Nel suo primo libro, scritto a soli 20 anni, la scrittrice pugliese ha subito dimostrato di saper guardare alle problematiche sociali e ambientali della sua terra, con uno sguardo cinico ma velato di malinconia nel leggere i labirinti dell’animo umano quando questo, improvvisamente, è colpito nell’aspetto più delicato come l’amore.

  • «Sono nata a Taranto. 500 milioni di debiti e 90,3% della diossina che uccide l’Italia. Vivo in via Cagliari 32/A, in una villetta bianca con il cancello in ferro battuto arrugginito. Fumo due pacchetti di Chesterfield blu al giorno, mangio solo caramelle gommose senza zucchero e popcorn al formaggio. Nel tempo libero guardo la televisione o piango. Ho due amiche, Iolanda e Giulia.

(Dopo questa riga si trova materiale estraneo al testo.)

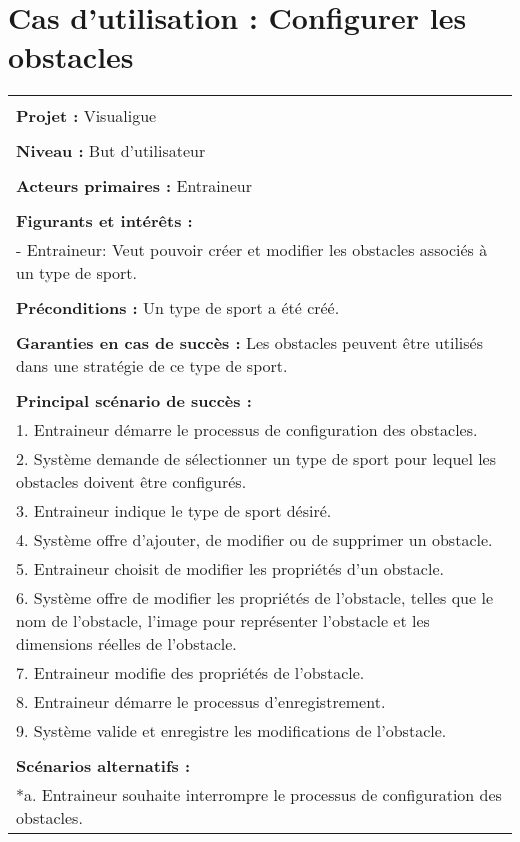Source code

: \section{Cas d'utilisation : Configurer les obstacles}
\begin{longtable}{|p{16cm}|}
	\hline
	\\
	\textbf{Projet :} Visualigue\\
	\\
	\textbf{Niveau :} But d'utilisateur\\
	\\
	\textbf{Acteurs primaires :} Entraineur\\
	\\
	\textbf{Figurants et intérêts :} \\
	- Entraineur: Veut pouvoir créer et modifier les obstacles associés à un type de sport.\\
	\\
	\textbf{Préconditions :} Un type de sport a été créé.\\
	\\
	\textbf{Garanties en cas de succès :} Les obstacles peuvent être utilisés dans une stratégie de ce type de sport.\\
	\\
	\textbf{Principal scénario de succès :}\\
	1. Entraineur démarre le processus de configuration des obstacles.\\
	2. Système demande de sélectionner un type de sport pour lequel les obstacles doivent être configurés.\\
	3. Entraineur indique le type de sport désiré.\\
	4. Système offre d'ajouter, de modifier ou de supprimer un obstacle.\\
	5. Entraineur choisit de modifier les propriétés d'un obstacle.\\
	6. Système offre de modifier les propriétés de l'obstacle, telles que le nom de l'obstacle, l'image pour représenter l'obstacle et les dimensions réelles de l'obstacle.\\
	7. Entraineur modifie des propriétés de l'obstacle.\\
	8. Entraineur démarre le processus d'enregistrement.\\
	9. Système valide et enregistre les modifications de l'obstacle.\\
	\\
	\textbf{Scénarios alternatifs :}\\
	*a. Entraineur souhaite interrompre le processus de configuration des obstacles.\\

\end{longtable}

Avevo un fidanzato, prima che si ammazzasse».

Le prime righe del romanzo sono la fotografia di una realtà che Martina, il personaggio chiave della storia, descrive con un cinismo preoccupante. Il morire nell’amore è indicativo di uno scetticismo che accompagnerà tutta la vita questa giovane diciassettenne, alle prese con la polvere rossa che porta la morte e il dolore per la morte improvvisa di Vianello, il suo amore segreto, che nel proseguo del libro si identificherà nel professore di matematica. Nel vano tentativo di ricominciare, Martina prova a superare la sua depressione passando da un rapporto ad un altro, figure diverse tra loro ma a cui chiede sempre amore e conforto. Anche la scuola con le sue ipocrisie e le false amicizie non sembrano essere la soluzione per dimenticare la morte inspiegabile di Vianello.

Un libro molto interessante e ancora oggi molto attuale, che vale la pena leggere. Ma se desiderate saperne di più di Flavia Piccinni potrete incontrarla per la presentazione del suo libro presso le Officine Ergot di Lecce il 3 aprile alle 18:30, in piazzetta Falconieri.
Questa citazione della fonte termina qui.